/ 14 October 2014

The #6Rand challenge: let’s get food security on the national agenda

The #6rand Challenge: Let's Get Food Security On The National Agenda

I am writing this after gorging on a rather disgustingly oily and sauce-filled chip and sausage roll. I am lucky in that I overlooked other options to pick this specific meal. Working near Rosebank, I have a salary and the ability to eat at most places. But I had a headache from having not eaten today and wanted something quick and greasy. My brain is now working again. 

In this I am complicit in our extremely unequal society. Given that you have access to internet and are on this website, there is a good chance that you face similar choices of where to eat, rather than if you can eat. 

My lunch – with a takeaway coffee – cost R46. According to a report released this week by Oxfam, that is more than many families live off for a whole week.  

Their research, taken from official sources such as the General Household Survey, found that the top 10% of households spend R29 000 a year on food. This is 10% of their income. 

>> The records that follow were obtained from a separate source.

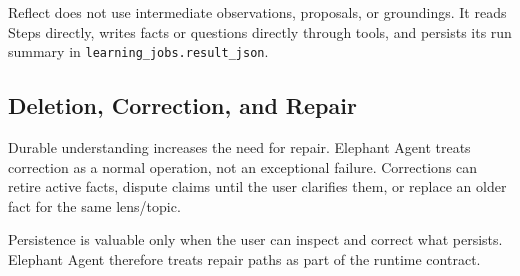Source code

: Reflect does not use intermediate observations, proposals, or groundings. It
reads Steps directly, writes facts or questions directly through tools, and
persists its run summary in \texttt{learning\_jobs.result\_json}.

\subsection{Deletion, Correction, and Repair}

Durable understanding increases the need for repair. Elephant Agent treats correction as
a normal operation, not an exceptional failure. Corrections can retire active
facts, dispute claims until the user clarifies them, or replace an older fact
for the same lens/topic.

Persistence is valuable only when the user can inspect and correct what
persists. Elephant Agent therefore treats repair paths as part of the runtime contract.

The poorest 25% of households only spend R8 700 a year on food. That is half of their income. Another third of their income goes to accommodation, fuel for cooking and heating, and transport. These are households that can be up to 10 people, with only one breadwinner.

The huge disparity comes from wealth. South Africa produces enough food in most years to feed its 53-million people. But the pricing of food means if you do not have a job you do not get quality food. You may be full, but there are no nutrients in the food. This is why children are stunted and sit in class hungry, unable to concentrate. It is why we have such high obesity levels. Try buying a fruit or a vegetable for R6.

Oxfam found one family outside Port Elizabeth in the Eastern Cape living off R6 a day. Twin sisters, each with a child, would take turns to do odd jobs to raise this. For R6 they bought four potatoes and a cup of rice for their daily food. When they couldn’t raise money, they resorted to slices of white bread and sugary water. The constant hunger wakes their children up, and the sisters have thought of giving their children up for adoption.

The reality is that in this country of some extreme wealth there are people starving every single day. The General Household Survey found that 14-million South Africans do not know where they will get their next meal. Another 15-million are on the verge of food insecurity. That means that fewer than half of South Africans can eat, knowing they will have guaranteed meals in the foreseeable future.     

Food security
As a journalist I have a precious platform. One that allows me to engage with people on the issues we need to talk about as a country. Food security, to date, has not been one of these. There is no national dialogue about ensuring this country keeps producing enough food, and that the poorest in our country can afford it.

We do not have a Food Security Act – something which you would think was essential if government was thinking critically about feeding everyone. Our legislation is piecemeal and means food security ranks below other priorities, such as the low job creation that comes from mining.

Until very recently I was unaware of how serious a problem we have. Sure, I think we all know that there are hungry people in South Africa. It is, however, a passive realisation.   

It was only by spending more time amongst farmers – whose land is not being protected from incursions by things such as mining – that I became really concerned about food security. Most farmers are pretty blunt: South Africa will face a food crisis in the not-too-distant future. The country has always been good at making food, but not so much at ensuring people have enough. Now we are destroying our food producing potential, and thinking imports will fill the gap.

This is why I am sitting at my desk, wondering how to ask you to join us in raising awareness without seeming like a complicit middle class person trying to shave off some of his guilt. 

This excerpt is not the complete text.